Copy every line from the one containing "The main abstraction" through the last line of the records below, both included, and nothing else.

(Plain-text document sources)
# # # #

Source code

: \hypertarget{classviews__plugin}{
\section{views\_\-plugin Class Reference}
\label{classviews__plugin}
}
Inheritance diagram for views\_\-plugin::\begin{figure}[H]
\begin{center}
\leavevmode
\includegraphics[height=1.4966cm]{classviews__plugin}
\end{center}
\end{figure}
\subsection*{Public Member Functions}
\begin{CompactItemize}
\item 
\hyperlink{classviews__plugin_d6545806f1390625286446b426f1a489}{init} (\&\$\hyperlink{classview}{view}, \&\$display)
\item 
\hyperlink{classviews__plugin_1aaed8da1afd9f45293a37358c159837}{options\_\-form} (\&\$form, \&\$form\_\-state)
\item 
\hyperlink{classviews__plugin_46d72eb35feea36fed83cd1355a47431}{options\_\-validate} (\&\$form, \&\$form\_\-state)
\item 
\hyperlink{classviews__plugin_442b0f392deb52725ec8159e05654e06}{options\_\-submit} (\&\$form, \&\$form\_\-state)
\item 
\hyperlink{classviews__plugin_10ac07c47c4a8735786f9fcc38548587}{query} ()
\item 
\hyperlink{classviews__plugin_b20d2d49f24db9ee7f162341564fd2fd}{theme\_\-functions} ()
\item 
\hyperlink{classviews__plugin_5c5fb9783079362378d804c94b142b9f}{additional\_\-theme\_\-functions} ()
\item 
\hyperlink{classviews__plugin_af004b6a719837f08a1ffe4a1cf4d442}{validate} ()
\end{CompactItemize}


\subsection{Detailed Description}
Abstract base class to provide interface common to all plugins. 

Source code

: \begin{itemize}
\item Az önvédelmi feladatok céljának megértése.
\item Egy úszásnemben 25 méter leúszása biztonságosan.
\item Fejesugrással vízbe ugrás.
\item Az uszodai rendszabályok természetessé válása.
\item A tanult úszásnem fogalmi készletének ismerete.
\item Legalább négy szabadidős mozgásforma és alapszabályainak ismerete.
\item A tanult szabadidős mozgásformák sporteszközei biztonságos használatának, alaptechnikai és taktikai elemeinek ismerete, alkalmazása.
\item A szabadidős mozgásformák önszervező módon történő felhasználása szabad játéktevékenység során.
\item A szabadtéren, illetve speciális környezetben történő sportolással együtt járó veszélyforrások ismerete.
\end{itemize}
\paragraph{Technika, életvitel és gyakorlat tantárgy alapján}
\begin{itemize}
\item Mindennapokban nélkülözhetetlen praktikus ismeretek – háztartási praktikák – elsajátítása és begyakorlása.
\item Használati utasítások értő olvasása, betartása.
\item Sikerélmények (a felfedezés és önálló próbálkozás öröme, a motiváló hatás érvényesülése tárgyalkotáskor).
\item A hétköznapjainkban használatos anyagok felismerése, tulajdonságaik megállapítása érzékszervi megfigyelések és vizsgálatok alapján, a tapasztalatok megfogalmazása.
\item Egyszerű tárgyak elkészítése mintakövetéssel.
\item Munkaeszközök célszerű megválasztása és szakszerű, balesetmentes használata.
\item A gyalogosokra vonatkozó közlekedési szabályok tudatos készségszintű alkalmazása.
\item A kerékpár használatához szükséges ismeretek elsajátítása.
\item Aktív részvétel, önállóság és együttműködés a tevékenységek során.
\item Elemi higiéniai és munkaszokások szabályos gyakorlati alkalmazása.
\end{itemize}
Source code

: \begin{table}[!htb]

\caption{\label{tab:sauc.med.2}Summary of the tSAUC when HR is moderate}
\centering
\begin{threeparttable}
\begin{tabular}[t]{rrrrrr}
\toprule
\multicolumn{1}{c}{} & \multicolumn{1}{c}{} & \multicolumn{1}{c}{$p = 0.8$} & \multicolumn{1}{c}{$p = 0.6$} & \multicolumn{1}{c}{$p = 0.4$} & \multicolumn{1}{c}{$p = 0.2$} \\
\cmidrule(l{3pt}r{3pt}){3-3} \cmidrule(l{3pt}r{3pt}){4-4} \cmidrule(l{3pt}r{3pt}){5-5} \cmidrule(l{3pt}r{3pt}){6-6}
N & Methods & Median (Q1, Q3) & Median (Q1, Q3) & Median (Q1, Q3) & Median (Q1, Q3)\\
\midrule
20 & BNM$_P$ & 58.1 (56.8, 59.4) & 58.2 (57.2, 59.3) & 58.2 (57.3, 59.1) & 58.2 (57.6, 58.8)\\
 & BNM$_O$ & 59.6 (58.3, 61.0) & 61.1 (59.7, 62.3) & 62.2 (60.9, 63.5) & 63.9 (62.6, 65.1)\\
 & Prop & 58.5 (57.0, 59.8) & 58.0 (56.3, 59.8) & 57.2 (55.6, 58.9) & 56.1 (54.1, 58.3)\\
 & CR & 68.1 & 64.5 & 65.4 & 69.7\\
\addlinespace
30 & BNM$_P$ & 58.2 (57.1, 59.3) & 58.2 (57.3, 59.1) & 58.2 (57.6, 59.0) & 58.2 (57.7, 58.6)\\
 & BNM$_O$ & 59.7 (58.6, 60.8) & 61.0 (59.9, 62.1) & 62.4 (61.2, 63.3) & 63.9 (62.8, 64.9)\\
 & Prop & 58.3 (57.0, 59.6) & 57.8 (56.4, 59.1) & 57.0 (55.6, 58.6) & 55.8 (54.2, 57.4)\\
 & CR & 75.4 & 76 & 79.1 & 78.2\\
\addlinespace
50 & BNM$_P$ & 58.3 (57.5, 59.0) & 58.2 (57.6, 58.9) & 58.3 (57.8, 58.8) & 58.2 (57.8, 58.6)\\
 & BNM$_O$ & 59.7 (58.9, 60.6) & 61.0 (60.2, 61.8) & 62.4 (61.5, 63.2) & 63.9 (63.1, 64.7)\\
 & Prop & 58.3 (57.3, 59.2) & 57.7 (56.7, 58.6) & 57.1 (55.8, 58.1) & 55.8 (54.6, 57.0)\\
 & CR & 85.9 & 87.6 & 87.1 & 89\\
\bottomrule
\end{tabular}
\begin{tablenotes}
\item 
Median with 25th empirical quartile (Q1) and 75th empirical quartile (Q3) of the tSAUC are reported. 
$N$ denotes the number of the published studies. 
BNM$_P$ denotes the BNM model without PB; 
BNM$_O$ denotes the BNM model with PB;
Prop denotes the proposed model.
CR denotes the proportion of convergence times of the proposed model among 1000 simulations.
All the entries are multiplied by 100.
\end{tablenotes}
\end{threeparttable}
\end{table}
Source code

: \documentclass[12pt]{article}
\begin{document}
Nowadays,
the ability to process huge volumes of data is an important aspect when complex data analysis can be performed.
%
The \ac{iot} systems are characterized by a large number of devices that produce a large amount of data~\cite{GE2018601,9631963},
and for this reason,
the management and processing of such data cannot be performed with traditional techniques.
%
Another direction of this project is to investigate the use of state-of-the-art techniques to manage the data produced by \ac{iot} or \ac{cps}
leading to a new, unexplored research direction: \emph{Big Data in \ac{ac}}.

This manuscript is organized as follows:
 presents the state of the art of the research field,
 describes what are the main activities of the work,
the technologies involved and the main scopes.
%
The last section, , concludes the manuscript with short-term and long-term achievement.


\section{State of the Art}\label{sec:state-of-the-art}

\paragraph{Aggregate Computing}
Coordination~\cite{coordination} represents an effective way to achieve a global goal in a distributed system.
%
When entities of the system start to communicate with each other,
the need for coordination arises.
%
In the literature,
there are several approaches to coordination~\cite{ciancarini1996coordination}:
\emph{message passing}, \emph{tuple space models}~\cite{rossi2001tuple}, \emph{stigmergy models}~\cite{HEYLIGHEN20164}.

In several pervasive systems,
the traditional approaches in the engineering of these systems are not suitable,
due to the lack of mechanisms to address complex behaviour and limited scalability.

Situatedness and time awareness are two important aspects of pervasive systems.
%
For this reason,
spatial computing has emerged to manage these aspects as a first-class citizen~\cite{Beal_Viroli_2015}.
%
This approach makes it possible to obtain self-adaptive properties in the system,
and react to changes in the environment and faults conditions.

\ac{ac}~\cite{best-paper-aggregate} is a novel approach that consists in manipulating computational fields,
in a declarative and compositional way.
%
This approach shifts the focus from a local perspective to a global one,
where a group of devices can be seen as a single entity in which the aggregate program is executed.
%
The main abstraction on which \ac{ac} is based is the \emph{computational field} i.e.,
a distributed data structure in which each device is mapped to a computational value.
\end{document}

# # # #

__OUTPUT FOR THIS TASK__
The main abstraction on which \ac{ac} is based is the \emph{computational field} i.e.,
a distributed data structure in which each device is mapped to a computational value.
\end{document}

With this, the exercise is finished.